__Task details__: Below are some entries. Repeat exactly the lines from the one with "## Technologies" through the one with "by name instantly", and only those.

Source texts of formatted documents:
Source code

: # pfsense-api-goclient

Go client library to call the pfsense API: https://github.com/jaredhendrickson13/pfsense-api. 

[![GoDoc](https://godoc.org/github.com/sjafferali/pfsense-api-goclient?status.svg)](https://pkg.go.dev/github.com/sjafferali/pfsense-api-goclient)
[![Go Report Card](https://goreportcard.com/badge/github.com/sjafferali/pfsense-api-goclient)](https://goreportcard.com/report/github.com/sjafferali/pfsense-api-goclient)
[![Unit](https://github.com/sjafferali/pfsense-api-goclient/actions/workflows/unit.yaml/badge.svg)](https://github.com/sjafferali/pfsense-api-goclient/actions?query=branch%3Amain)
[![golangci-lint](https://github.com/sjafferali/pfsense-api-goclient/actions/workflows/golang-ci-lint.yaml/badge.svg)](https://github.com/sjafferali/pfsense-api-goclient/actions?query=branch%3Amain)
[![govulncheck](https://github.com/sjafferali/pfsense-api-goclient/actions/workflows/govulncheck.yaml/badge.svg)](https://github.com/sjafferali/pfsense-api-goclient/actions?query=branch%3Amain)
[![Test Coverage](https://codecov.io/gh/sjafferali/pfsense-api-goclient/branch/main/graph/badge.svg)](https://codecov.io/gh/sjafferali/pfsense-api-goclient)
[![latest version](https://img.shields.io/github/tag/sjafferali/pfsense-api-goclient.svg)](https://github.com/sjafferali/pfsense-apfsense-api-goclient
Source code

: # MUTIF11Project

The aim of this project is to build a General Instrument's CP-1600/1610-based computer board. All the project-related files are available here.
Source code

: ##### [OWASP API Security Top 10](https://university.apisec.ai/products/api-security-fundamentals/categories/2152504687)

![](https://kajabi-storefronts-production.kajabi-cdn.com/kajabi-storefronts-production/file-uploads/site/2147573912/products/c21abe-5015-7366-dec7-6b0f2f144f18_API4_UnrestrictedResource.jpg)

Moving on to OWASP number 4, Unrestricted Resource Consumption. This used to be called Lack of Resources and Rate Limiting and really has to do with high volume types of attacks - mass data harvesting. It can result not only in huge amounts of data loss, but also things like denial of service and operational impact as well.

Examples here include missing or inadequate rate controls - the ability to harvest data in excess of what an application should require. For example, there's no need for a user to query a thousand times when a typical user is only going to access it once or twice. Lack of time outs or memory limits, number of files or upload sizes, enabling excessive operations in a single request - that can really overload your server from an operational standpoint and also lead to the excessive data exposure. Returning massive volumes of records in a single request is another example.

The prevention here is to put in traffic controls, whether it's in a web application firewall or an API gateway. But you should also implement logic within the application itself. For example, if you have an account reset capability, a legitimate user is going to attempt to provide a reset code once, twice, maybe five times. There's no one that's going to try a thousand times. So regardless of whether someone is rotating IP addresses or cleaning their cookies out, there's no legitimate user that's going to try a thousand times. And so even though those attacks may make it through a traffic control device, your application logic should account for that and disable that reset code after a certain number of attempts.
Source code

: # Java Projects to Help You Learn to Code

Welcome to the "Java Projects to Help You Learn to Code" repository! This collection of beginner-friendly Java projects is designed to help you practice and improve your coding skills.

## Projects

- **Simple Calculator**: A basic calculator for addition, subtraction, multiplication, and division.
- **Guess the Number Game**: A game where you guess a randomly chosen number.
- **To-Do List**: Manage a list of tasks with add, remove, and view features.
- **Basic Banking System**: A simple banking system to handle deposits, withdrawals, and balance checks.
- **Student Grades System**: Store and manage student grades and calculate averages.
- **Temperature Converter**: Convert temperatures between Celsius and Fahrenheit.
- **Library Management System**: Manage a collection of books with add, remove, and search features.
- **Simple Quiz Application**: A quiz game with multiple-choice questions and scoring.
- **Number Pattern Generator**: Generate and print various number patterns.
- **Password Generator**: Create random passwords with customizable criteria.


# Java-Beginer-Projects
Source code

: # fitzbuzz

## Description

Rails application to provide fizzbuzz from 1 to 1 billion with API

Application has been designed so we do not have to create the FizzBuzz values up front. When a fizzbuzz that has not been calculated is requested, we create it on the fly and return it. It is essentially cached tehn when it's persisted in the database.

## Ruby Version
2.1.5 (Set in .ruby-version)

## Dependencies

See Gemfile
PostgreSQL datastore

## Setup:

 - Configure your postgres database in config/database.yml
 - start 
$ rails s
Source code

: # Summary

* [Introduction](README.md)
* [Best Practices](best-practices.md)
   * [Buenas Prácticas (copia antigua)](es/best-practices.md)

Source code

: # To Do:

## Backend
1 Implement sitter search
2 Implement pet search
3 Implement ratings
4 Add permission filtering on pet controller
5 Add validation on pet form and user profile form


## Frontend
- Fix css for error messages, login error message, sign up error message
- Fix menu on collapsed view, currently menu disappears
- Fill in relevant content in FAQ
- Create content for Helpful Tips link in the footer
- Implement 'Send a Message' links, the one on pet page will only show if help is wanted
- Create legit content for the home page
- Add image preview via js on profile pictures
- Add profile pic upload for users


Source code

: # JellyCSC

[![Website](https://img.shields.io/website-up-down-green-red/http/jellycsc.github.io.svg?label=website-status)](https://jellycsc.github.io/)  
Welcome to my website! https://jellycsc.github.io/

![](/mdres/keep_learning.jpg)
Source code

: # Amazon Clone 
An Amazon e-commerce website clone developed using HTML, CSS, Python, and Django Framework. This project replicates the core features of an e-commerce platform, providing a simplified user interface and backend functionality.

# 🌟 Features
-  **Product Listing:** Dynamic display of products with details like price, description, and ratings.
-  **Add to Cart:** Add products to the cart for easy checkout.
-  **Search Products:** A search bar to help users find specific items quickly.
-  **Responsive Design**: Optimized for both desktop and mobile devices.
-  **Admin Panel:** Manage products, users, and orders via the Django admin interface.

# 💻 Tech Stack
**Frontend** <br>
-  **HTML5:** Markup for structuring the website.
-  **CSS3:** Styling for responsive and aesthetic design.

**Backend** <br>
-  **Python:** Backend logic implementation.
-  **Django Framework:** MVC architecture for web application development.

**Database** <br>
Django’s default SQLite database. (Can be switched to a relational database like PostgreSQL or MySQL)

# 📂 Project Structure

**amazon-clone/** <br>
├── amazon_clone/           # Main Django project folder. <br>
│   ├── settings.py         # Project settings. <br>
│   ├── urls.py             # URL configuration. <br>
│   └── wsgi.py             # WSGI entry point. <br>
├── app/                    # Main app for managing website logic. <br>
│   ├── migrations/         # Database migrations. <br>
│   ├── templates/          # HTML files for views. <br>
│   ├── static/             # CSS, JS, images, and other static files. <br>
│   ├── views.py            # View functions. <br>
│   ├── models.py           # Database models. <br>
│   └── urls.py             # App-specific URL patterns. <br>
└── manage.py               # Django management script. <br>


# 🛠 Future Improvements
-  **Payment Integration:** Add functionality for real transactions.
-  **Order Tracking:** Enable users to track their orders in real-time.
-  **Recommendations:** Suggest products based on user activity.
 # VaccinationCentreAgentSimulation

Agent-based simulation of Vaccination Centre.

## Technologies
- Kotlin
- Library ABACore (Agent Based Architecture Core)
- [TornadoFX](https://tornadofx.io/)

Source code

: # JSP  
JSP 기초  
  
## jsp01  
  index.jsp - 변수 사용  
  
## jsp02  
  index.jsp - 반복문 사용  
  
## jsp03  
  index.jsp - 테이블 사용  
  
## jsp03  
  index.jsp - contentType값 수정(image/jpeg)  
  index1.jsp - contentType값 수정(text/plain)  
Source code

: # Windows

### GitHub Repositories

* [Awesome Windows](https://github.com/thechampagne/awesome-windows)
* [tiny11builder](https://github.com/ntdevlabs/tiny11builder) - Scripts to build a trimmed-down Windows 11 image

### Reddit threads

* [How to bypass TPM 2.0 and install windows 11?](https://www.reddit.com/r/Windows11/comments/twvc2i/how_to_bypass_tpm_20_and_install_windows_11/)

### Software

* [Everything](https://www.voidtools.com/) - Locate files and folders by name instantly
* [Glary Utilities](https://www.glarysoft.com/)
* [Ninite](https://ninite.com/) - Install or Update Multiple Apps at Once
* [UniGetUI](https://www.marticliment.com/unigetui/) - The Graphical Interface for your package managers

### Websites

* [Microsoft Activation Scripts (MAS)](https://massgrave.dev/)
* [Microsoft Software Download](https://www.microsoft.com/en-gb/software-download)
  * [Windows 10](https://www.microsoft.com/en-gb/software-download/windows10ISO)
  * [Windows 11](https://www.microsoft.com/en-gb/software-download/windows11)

__Answer to this problem__:
## Technologies
- Kotlin
- Library ABACore (Agent Based Architecture Core)
- [TornadoFX](https://tornadofx.io/)

Source code

: # JSP  
JSP 기초  
  
## jsp01  
  index.jsp - 변수 사용  
  
## jsp02  
  index.jsp - 반복문 사용  
  
## jsp03  
  index.jsp - 테이블 사용  
  
## jsp03  
  index.jsp - contentType값 수정(image/jpeg)  
  index1.jsp - contentType값 수정(text/plain)  
Source code

: # Windows

### GitHub Repositories

* [Awesome Windows](https://github.com/thechampagne/awesome-windows)
* [tiny11builder](https://github.com/ntdevlabs/tiny11builder) - Scripts to build a trimmed-down Windows 11 image

### Reddit threads

* [How to bypass TPM 2.0 and install windows 11?](https://www.reddit.com/r/Windows11/comments/twvc2i/how_to_bypass_tpm_20_and_install_windows_11/)

### Software

* [Everything](https://www.voidtools.com/) - Locate files and folders by name instantly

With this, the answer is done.